A big hurdle was trying to come up with a single Fitzpatrick felt could that could measure up with “HandClap,” the multi-chart hit from the band’s self-titled 2016 album. Like many artists before him who had felt the pressure in trying to follow up a hit song, Fitzpatrick readily admitted he struggled with expectations “HandClap” created.
“It’s tough, because as much as you say I’m going to put that song out of my head, it’s always this quiet little monkey on your back,” Fitzpatrick said. “And if you try and set that as the benchmark, you’re almost guaranteed failure, because it’s just automatically sucking the oxygen out of the room.”
After months of fruitless songwriting, Fitzpatrick finally was able to eject that back-riding monkey when he thought back to how “HandClap” was written in the first place.
“What I had to finally do was come to the realization that we didn’t try and write ‘HandClap’ when we wrote it,” he said. “I just tried to put my intellect to the side and just come from more of a visceral, primal place, which is how I achieved that (song).”
The number that finally put the “All The Feels” album on track was “123456,” about regaining self-confidence after a period of doubt and insecurity. It helped Fitzpatrick start seeing a lyrical thread around which he could build the entire album.
“I really started to see this theme of self-care, of self-love, of just processing all of these emotions,” he said. “Then that became my filter for everything and what made the cut or not was, ‘Does this make me feel something?’ ”
If Fitzpatrick explores some weighty topics on “All The Feels,” the band’s fourth album, he and his co-writers also continued Fitz and the Tantrums’ tradition of making fun music.
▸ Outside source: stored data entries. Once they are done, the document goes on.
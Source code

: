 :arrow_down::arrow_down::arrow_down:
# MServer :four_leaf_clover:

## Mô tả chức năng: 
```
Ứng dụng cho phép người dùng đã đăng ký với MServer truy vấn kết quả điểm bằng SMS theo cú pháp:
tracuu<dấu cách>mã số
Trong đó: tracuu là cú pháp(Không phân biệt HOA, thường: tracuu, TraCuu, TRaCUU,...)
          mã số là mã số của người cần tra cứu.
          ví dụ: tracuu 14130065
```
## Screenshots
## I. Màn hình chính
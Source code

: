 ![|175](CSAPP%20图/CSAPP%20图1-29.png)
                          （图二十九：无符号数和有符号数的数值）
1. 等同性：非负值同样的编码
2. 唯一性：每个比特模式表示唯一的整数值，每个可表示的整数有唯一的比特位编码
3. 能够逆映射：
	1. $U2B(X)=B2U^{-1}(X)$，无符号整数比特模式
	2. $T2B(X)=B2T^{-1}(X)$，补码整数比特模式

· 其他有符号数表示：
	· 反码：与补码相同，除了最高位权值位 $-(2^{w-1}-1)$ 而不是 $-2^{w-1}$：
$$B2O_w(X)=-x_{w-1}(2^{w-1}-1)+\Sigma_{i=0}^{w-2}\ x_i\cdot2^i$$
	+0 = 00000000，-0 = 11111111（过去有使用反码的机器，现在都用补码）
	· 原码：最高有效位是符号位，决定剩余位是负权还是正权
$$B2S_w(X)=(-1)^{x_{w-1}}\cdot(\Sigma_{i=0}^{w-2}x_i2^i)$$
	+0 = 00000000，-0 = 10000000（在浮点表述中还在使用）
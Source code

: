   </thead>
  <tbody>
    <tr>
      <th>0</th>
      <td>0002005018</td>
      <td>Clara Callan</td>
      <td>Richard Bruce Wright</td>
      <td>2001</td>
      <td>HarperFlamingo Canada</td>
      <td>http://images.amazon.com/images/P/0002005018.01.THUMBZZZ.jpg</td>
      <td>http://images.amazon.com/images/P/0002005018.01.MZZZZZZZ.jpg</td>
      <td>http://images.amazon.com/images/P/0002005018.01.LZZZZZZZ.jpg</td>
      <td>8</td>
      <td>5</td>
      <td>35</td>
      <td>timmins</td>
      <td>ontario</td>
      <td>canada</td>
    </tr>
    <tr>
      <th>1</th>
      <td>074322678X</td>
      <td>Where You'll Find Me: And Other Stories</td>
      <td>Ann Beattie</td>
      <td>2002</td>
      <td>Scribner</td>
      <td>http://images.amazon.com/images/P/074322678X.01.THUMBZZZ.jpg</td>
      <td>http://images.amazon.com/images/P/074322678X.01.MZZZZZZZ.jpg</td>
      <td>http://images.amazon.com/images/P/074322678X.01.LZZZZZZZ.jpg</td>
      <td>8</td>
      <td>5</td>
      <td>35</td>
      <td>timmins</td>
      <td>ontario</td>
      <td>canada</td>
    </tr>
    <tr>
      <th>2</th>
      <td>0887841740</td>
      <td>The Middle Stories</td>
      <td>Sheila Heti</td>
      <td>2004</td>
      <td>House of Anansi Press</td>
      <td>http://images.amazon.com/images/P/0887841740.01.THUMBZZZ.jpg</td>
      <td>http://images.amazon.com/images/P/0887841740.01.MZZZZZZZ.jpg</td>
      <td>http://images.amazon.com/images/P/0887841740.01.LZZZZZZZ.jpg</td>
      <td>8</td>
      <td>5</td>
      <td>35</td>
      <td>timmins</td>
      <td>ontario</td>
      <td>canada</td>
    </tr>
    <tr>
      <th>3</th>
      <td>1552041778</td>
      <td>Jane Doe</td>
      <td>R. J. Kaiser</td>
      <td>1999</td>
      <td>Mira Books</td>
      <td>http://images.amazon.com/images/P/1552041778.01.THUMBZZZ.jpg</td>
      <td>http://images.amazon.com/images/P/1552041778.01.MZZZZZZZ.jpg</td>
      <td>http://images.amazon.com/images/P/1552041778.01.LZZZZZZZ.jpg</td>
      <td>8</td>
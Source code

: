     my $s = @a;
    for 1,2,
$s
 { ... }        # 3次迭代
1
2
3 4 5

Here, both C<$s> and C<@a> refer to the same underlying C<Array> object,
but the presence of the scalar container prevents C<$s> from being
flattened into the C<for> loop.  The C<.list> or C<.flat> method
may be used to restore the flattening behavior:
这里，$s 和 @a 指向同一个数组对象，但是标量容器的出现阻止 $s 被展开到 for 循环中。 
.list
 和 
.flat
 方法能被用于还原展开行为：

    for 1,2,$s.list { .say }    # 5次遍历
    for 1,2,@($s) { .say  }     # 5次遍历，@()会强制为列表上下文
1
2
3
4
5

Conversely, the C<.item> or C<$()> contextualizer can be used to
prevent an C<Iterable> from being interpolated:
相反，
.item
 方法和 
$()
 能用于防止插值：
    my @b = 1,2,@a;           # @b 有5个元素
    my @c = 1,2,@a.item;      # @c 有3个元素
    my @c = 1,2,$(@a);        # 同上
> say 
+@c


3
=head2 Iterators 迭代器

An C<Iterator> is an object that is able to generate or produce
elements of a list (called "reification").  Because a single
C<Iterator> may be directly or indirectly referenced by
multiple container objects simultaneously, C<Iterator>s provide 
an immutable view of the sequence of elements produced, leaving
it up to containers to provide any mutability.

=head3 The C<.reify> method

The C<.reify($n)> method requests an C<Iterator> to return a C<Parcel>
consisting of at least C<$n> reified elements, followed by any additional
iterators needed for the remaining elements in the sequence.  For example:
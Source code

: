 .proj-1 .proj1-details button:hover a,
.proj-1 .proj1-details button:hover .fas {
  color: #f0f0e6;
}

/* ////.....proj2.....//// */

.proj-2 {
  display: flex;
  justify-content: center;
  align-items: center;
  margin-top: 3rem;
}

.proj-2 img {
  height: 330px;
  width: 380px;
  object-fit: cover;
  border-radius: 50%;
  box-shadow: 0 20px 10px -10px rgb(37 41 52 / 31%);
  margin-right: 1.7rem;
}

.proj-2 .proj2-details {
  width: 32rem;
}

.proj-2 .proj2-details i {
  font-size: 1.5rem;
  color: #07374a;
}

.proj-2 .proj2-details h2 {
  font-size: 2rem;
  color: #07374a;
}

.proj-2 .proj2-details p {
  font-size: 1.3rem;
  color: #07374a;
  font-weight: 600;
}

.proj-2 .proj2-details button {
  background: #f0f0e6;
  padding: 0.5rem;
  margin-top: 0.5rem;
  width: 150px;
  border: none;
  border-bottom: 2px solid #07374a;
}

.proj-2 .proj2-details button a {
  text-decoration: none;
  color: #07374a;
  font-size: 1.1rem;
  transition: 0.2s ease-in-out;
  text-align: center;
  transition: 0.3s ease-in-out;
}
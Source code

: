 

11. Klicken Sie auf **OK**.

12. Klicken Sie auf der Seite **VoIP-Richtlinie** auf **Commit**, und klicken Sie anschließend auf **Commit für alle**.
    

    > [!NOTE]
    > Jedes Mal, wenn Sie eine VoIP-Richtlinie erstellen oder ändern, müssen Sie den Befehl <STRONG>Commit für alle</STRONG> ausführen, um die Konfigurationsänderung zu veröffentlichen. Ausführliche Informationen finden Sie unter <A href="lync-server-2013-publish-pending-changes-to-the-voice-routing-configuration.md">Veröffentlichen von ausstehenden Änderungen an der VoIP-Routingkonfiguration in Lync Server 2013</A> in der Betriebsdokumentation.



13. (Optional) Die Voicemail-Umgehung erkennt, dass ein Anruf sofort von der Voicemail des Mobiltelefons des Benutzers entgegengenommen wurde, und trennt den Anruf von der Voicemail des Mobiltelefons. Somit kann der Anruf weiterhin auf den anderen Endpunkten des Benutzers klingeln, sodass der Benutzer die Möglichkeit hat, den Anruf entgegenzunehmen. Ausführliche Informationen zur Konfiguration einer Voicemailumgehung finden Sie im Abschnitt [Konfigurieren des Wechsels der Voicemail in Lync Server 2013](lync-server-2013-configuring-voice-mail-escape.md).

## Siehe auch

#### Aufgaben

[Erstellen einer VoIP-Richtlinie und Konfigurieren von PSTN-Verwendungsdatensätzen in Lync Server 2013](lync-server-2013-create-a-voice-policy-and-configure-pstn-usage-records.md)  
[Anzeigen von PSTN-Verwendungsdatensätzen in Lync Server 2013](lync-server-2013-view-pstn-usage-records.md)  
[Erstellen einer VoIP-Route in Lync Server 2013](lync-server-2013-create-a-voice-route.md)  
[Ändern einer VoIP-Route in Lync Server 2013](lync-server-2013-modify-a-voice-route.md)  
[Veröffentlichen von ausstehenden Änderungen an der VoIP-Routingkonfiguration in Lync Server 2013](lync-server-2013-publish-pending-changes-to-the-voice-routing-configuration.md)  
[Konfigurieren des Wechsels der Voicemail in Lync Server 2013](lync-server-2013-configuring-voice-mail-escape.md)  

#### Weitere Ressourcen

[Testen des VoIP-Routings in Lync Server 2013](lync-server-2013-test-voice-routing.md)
That tone was established in 2008 in Los Angeles when Fitzpatrick formed the band with Noelle Scaggs (vocals/percussion), James King (saxophone/multi-instrumentalist), Jeremy Ruzumna (keyboards), John Wicks (drums) and Ethan Phillips (since replaced on bass by Joseph Karnes).
Now Fitzpatrick has added “Head Up High” to his catalog of music. And the album isn’t hugely different from a Fitz and the Tantrums release, considering it’s largely made up of buoyant, dance-friendly songs filled with vocal hooks, bright instrumentation and upbeat lyrics.
The tone of the album was very much intentional.
“You know, everybody was down (during the pandemic),” Fitzpatrick said. “And I wrote a couple of depressing pandemic songs. I literally wrote a song called ‘Virus.’ I was like, ‘I don’t want to share this song. I’m living through this song. I don’t need any more depressing (expletive) in my life.’
“I was like, ‘I need hope and positivity, and I want songs that make me want to dance around the room and at least give me a temporary sense of joy in this dread cycle we’re all in.’
“I would listen to those songs, those pandemic songs, and I was like, ‘I don’t want to listen to that. That’s depressing.’ No, if I don’t want to (hear it) and I wrote it, then nobody else is going to want to.”